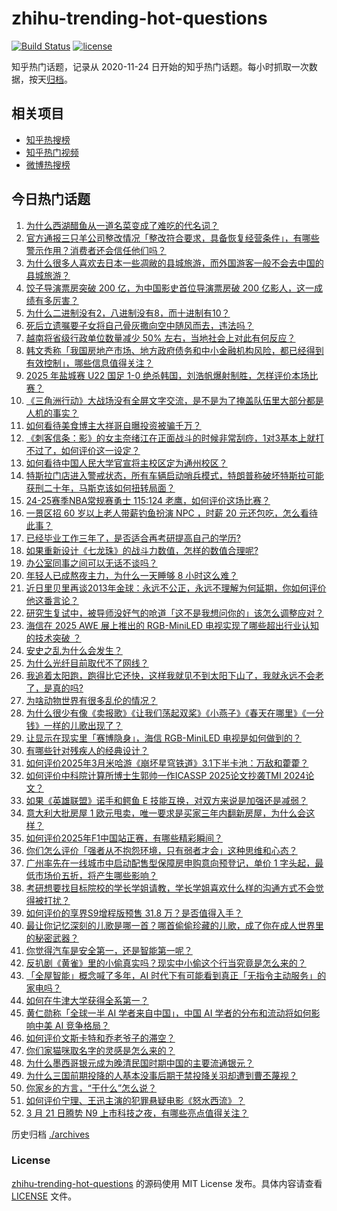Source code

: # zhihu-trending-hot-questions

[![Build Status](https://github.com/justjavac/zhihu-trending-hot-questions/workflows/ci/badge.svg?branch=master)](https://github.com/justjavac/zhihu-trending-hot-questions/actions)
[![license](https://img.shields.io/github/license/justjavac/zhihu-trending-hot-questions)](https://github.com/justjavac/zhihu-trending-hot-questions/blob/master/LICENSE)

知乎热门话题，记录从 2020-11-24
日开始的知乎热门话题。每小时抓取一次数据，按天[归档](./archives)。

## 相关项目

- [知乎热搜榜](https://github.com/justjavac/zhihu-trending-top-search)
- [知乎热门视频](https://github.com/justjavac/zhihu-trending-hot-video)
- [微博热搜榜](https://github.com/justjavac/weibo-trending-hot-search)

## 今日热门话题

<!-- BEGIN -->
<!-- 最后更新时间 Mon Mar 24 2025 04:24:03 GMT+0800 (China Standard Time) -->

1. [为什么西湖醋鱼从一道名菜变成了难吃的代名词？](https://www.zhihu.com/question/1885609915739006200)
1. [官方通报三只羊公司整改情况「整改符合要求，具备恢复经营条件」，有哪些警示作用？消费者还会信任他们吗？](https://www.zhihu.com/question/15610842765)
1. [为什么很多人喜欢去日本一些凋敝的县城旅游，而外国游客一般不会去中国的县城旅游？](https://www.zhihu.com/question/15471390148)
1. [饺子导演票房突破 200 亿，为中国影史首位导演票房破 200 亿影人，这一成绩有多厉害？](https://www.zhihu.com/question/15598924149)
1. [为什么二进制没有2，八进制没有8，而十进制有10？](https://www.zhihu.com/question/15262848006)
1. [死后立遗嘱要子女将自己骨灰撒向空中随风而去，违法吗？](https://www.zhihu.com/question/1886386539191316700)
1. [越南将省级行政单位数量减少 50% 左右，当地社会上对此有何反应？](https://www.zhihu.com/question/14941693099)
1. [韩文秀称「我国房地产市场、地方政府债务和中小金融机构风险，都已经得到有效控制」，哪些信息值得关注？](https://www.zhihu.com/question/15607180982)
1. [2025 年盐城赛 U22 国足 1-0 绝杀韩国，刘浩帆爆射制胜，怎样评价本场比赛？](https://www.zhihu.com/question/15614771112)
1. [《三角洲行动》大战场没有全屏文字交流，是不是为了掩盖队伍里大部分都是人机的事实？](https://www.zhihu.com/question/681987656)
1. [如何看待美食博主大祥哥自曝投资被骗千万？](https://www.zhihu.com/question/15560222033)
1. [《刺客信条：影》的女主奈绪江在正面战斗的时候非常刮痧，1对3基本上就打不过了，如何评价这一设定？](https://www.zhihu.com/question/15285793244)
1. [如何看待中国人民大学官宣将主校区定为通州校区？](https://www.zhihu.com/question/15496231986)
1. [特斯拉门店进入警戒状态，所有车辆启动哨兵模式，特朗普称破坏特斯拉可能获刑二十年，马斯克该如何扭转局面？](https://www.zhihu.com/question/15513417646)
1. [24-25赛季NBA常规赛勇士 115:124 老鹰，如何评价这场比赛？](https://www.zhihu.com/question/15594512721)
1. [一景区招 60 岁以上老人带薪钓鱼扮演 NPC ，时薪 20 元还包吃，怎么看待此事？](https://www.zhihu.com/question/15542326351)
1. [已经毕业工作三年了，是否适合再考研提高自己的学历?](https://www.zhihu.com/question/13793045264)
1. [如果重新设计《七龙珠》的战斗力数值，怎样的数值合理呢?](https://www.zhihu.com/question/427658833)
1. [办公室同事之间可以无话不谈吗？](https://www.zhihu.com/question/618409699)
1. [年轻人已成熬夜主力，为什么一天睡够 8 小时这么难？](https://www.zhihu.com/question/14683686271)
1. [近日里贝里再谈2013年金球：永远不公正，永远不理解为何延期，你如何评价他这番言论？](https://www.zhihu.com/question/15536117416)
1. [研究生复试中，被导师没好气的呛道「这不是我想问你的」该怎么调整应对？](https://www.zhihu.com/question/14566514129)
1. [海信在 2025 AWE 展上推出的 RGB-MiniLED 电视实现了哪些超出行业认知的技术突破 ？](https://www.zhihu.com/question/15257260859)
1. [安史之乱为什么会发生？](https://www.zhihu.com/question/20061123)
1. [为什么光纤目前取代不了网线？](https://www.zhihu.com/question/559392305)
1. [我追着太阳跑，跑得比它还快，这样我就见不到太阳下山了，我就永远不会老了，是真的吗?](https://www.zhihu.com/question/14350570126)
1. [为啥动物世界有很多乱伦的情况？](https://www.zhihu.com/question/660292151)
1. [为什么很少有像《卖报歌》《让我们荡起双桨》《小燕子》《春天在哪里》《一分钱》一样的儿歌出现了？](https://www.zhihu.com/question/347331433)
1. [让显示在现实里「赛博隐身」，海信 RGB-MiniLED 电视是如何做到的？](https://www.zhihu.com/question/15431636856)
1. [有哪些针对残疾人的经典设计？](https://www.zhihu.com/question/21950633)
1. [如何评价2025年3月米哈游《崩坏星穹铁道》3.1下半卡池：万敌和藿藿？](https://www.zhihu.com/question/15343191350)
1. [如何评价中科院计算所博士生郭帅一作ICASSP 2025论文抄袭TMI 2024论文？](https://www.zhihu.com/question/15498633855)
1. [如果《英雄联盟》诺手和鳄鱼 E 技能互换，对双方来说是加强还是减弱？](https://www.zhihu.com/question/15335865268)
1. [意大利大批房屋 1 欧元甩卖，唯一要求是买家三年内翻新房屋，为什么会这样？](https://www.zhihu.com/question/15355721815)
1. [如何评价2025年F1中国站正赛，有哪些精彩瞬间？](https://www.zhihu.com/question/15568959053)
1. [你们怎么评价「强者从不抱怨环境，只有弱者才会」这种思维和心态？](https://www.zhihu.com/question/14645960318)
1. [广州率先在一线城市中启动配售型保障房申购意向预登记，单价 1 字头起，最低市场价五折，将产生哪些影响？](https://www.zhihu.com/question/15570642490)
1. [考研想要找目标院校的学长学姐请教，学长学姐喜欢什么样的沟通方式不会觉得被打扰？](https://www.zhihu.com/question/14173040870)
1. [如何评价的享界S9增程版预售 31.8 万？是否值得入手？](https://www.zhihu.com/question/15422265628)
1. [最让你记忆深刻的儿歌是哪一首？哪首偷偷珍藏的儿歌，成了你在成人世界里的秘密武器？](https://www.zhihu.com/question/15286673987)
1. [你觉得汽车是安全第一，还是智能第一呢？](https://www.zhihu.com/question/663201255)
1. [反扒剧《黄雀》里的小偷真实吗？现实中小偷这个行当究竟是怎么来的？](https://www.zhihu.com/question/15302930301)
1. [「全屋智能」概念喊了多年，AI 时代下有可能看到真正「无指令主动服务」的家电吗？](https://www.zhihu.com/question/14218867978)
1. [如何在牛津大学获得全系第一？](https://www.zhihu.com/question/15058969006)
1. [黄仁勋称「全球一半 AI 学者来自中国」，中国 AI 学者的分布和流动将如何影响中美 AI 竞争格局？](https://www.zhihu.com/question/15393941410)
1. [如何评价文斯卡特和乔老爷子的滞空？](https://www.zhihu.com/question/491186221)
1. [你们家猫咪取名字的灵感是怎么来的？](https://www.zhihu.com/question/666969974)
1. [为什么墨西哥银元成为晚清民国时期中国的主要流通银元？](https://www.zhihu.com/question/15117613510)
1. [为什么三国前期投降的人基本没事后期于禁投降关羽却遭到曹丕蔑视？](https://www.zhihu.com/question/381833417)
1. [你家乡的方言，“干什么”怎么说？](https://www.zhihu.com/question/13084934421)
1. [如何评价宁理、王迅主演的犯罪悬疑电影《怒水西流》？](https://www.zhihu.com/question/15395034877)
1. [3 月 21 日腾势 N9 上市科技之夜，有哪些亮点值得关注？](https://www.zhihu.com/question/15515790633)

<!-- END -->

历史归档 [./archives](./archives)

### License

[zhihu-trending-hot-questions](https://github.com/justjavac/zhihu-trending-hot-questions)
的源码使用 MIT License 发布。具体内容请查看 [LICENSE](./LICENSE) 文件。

-----

Keeping both end lines, retype exactly the lines from the first line of the material through the line that contains "1. [《三角洲行动》大战场", but not the pictures.

Source code

: # zhihu-trending-hot-questions

[![Build Status](https://github.com/justjavac/zhihu-trending-hot-questions/workflows/ci/badge.svg?branch=master)](https://github.com/justjavac/zhihu-trending-hot-questions/actions)
[![license](https://img.shields.io/github/license/justjavac/zhihu-trending-hot-questions)](https://github.com/justjavac/zhihu-trending-hot-questions/blob/master/LICENSE)

知乎热门话题，记录从 2020-11-24
日开始的知乎热门话题。每小时抓取一次数据，按天[归档](./archives)。

## 相关项目

- [知乎热搜榜](https://github.com/justjavac/zhihu-trending-top-search)
- [知乎热门视频](https://github.com/justjavac/zhihu-trending-hot-video)
- [微博热搜榜](https://github.com/justjavac/weibo-trending-hot-search)

## 今日热门话题

<!-- BEGIN -->
<!-- 最后更新时间 Mon Mar 24 2025 04:24:03 GMT+0800 (China Standard Time) -->

1. [为什么西湖醋鱼从一道名菜变成了难吃的代名词？](https://www.zhihu.com/question/1885609915739006200)
1. [官方通报三只羊公司整改情况「整改符合要求，具备恢复经营条件」，有哪些警示作用？消费者还会信任他们吗？](https://www.zhihu.com/question/15610842765)
1. [为什么很多人喜欢去日本一些凋敝的县城旅游，而外国游客一般不会去中国的县城旅游？](https://www.zhihu.com/question/15471390148)
1. [饺子导演票房突破 200 亿，为中国影史首位导演票房破 200 亿影人，这一成绩有多厉害？](https://www.zhihu.com/question/15598924149)
1. [为什么二进制没有2，八进制没有8，而十进制有10？](https://www.zhihu.com/question/15262848006)
1. [死后立遗嘱要子女将自己骨灰撒向空中随风而去，违法吗？](https://www.zhihu.com/question/1886386539191316700)
1. [越南将省级行政单位数量减少 50% 左右，当地社会上对此有何反应？](https://www.zhihu.com/question/14941693099)
1. [韩文秀称「我国房地产市场、地方政府债务和中小金融机构风险，都已经得到有效控制」，哪些信息值得关注？](https://www.zhihu.com/question/15607180982)
1. [2025 年盐城赛 U22 国足 1-0 绝杀韩国，刘浩帆爆射制胜，怎样评价本场比赛？](https://www.zhihu.com/question/15614771112)
1. [《三角洲行动》大战场没有全屏文字交流，是不是为了掩盖队伍里大部分都是人机的事实？](https://www.zhihu.com/question/681987656)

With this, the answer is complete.